The latest update (5/24/12) from NOAA Fisheries, on the hooked monk seals that have recently been in the news. (Photo Courtesy of NOAA under NOAA NMFS permit no. 937-1905)
- Recovered well from the de-hooking procedure at Waikiki Aquarium despite initial concerns that he was fighting an infection and pneumonia.
- On Monady, May 2, he was transported from Oahu to Kauai on a USCG C-130.
- Bob Braun, DVM, and Michele Bane (NMFS Kauai Response Coordinator) flew with the seal who was released at Salt Ponds beach at 16:35 on the same day (Mon, May 2.).
- The seal is fitted with temporary tracking tags (cell phone tag and spot (satellite) tag) for tracking and follow up if needed.
- Sharkbite had to be humanely euthanized on Saturday (May 19) at Waikiki Aquarium due to infection and necrosis of the surgical site and associated deteriorating health.
- The gross necropsy revealed that area of the hooking at the cardiac sphincter of the stomach-esophagus junction had healed quickly, however, an area about as big in diameter as a dime had opened at the surgical site due to necrotic ends causing a "dehiscence" (a surgical complication in which a wound breaks open along surgical suturing). The seal's advanced age (at least 27 years old) probably was a factor in his poor recovery after surgery.
- The volunteer network was notified and many were saddened but understood the seal's options and condition.
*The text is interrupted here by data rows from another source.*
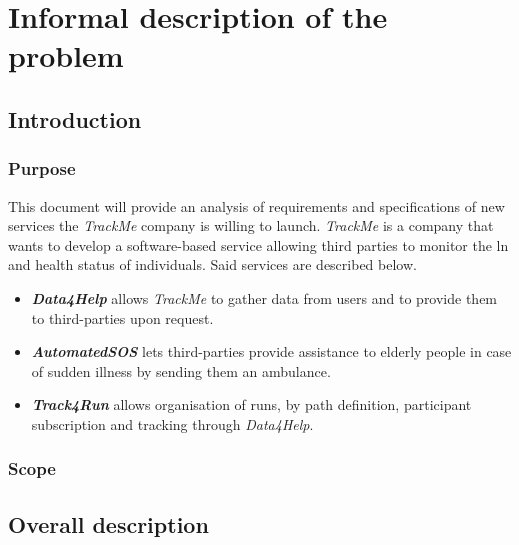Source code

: \documentclass{report}
\begin{document}

\normalfont
\newpage

\part{Informal description of the problem}

\chapter{Introduction}

\section{Purpose}
This document will provide an analysis of requirements and specifications of new services the \emph{TrackMe} company is willing to launch.
\emph{TrackMe} is a company that wants to develop a software-based service allowing third parties to monitor the ln and health status of individuals.
Said services are described below.

\begin{itemize}
    \item
    \textbf{\emph{Data4Help}} allows \emph{TrackMe} to gather data from users and to provide them to third-parties upon request.

    \item
    \textbf{\emph{AutomatedSOS}} lets third-parties provide assistance to elderly people in case of sudden illness by sending them an ambulance.
    
    \item
    \textbf{\emph{Track4Run}} allows organisation of runs, by path definition, participant subscription and tracking through \emph{Data4Help}.

\end{itemize}

\section{Scope}



\chapter{Overall description}
\end{document}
The remains of the seal will be cremated and a ceremony will be held at White Plains in the near future.
- Still have not been able to capture her, but we are ready to do so and treat her as soon as see presents herself in a location where we can safely capture her and bring her in for treatment.
- We have stepped up surveillance and we believe she is still around Oahu.
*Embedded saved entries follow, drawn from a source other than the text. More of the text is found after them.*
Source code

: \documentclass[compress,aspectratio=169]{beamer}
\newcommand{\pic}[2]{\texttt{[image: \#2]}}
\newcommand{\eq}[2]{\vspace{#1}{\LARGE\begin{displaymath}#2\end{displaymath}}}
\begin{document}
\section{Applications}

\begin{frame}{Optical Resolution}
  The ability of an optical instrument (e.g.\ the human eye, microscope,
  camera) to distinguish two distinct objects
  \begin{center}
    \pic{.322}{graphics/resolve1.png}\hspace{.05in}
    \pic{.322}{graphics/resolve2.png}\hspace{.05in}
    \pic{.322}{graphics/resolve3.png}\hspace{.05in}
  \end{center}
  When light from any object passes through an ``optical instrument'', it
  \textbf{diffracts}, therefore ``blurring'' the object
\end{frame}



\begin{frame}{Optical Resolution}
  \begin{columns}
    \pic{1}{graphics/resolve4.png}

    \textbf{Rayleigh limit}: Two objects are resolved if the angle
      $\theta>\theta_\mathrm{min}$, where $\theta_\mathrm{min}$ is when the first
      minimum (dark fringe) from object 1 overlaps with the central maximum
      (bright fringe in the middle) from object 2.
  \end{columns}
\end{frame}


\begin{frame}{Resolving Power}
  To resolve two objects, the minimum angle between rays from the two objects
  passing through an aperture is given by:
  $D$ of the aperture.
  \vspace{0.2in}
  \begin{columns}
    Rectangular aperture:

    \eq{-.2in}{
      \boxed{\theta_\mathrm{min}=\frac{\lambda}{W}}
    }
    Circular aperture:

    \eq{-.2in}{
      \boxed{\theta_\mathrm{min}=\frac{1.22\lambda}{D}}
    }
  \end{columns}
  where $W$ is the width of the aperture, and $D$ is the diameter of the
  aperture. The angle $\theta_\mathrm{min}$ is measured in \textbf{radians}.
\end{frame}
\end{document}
- The good news is that she has been sighted out in the water acting normally, but just not hauling out in a place where she can be captured.
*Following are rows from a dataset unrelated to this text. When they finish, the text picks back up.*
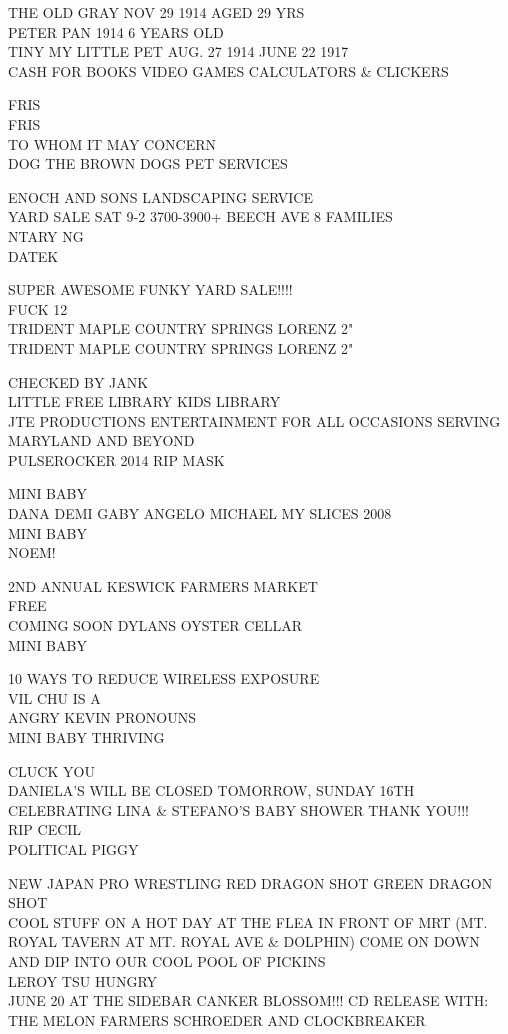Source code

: \documentclass[10pt,letterpaper]{article}
\begin{document}
THE OLD GRAY NOV 29 1914 AGED 29 YRS\\
PETER PAN 1914 6 YEARS OLD\\
TINY MY LITTLE PET AUG. 27 1914 JUNE 22 1917\\
CASH FOR BOOKS VIDEO GAMES CALCULATORS \& CLICKERS

FRIS\\
FRIS\\
TO WHOM IT MAY CONCERN\\
DOG THE BROWN DOGS PET SERVICES

ENOCH AND SONS LANDSCAPING SERVICE\\
YARD SALE SAT 9{-}2 3700{-}3900+ BEECH AVE 8 FAMILIES\\
NTARY NG\\
DATEK

SUPER AWESOME FUNKY YARD SALE!!!!\\
FUCK 12\\
TRIDENT MAPLE COUNTRY SPRINGS LORENZ 2"\\
TRIDENT MAPLE COUNTRY SPRINGS LORENZ 2"

CHECKED BY JANK\\
LITTLE FREE LIBRARY KIDS LIBRARY\\
JTE PRODUCTIONS ENTERTAINMENT FOR ALL OCCASIONS SERVING MARYLAND AND BEYOND\\
PULSEROCKER 2014 RIP MASK

MINI BABY\\
DANA DEMI GABY ANGELO MICHAEL MY SLICES 2008\\
MINI BABY\\
NOEM!

2ND ANNUAL KESWICK FARMERS MARKET\\
FREE\\
COMING SOON DYLANS OYSTER CELLAR\\
MINI BABY

10 WAYS TO REDUCE WIRELESS EXPOSURE\\
VIL CHU IS A\\
ANGRY KEVIN PRONOUNS\\
MINI BABY THRIVING

CLUCK YOU\\
DANIELA'S WILL BE CLOSED TOMORROW, SUNDAY 16TH CELEBRATING LINA \& STEFANO'S BABY SHOWER THANK YOU!!!\\
RIP CECIL\\
POLITICAL PIGGY

NEW JAPAN PRO WRESTLING RED DRAGON SHOT GREEN DRAGON SHOT\\
COOL STUFF ON A HOT DAY AT THE FLEA IN FRONT OF MRT (MT. ROYAL TAVERN AT MT. ROYAL AVE \& DOLPHIN) COME ON DOWN AND DIP INTO OUR COOL POOL OF PICKINS\\
LEROY TSU HUNGRY\\
JUNE 20 AT THE SIDEBAR CANKER BLOSSOM!!! CD RELEASE WITH: THE MELON FARMERS SCHROEDER AND CLOCKBREAKER
\end{document}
- If the situation remains unchanged, we would bring her in for an X-ray at Waikiki Aquarium and proceed with de-hooking and/or other treatment as necessary.
NOAA and DLNR would like to take this opportunity to remind fishermen that monk seal deaths and injuries from fishing interactions can often be prevented, and adverse impacts to fishermen and seals can be reduced, when fishermen follow guidelines that are available at the following link: http://www.fpir.noaa.gov/Library/PRD/Hawaiian%20monk%20seal/HMS-fishing_guidelines-FINAL-PUBLIC.pdf
These guidelines, entitled “Hawaiian Monk Seals and Fishing Interactions: Guidelines for Prevention, Safety and Reporting,” describe actions fishermen can take to seal hookings and entanglement, and to reduce fishing gear and bait loss. The guidelines also stress the importance of reporting all fishery interactions.
Hotline: The toll-free, 24/7 reporting hotline for all fishery interactions and other marine mammal incidents is: 1-888-256-9840. NOAA and DLNR urge all fishermen and other ocean users to write down this hotline and/or save it in their mobile phones for timely use whenever a seal is hooked or entangled.
Benefits of Reporting: Timely reporting of monk seal fishery interactions is beneficial in at least two ways:
First, reporting an interaction as soon as possible can help save a seal’s life or minimize seal injury. In at least three previous cases, real-time reporting of seals that had ingested hooks resulted in successful treatment and release of the seal back to the wild. These seals probably would have died without this intervention. On numerous other occasions, fishermen have provided timely reporting of less severe hooking and entanglements that were not immediately life-threatening, but could have become life-threatening if not responded to. These timely reports have allowed response network members to get out to the location in time to locate the seal and safely remove the gear.
The second benefit to timely reporting is that it helps federal and state managers and researchers better understand how fishery interactions occur and thereby helps guide the development and testing of improved methods to prevent and mitigate interactions. By reporting and documenting interactions, fishermen can partner with NOAA and DLNR to find better non-regulatory methods to effectively keep seals away from fishing gear and fishing areas, while also allowing for monk seal conservation and recovery.
Handling these hookings has been very labor and resource intensive and we could not be doing it without significant support and leadership from several partners. These include, but are not limited to: DLNR and the State HIHWNMS staff, Waikiki Aquarium, Honolulu Zoo, the response volunteers (HMSRTO and Kauai Volunteers), Vancouver Aquarium, USCG Air Station Barbers Point, The Marine Mammal Center (TMMC), Dr. Bob Braun, Dr. Marty Haulena, and Dr. Francis Gulland.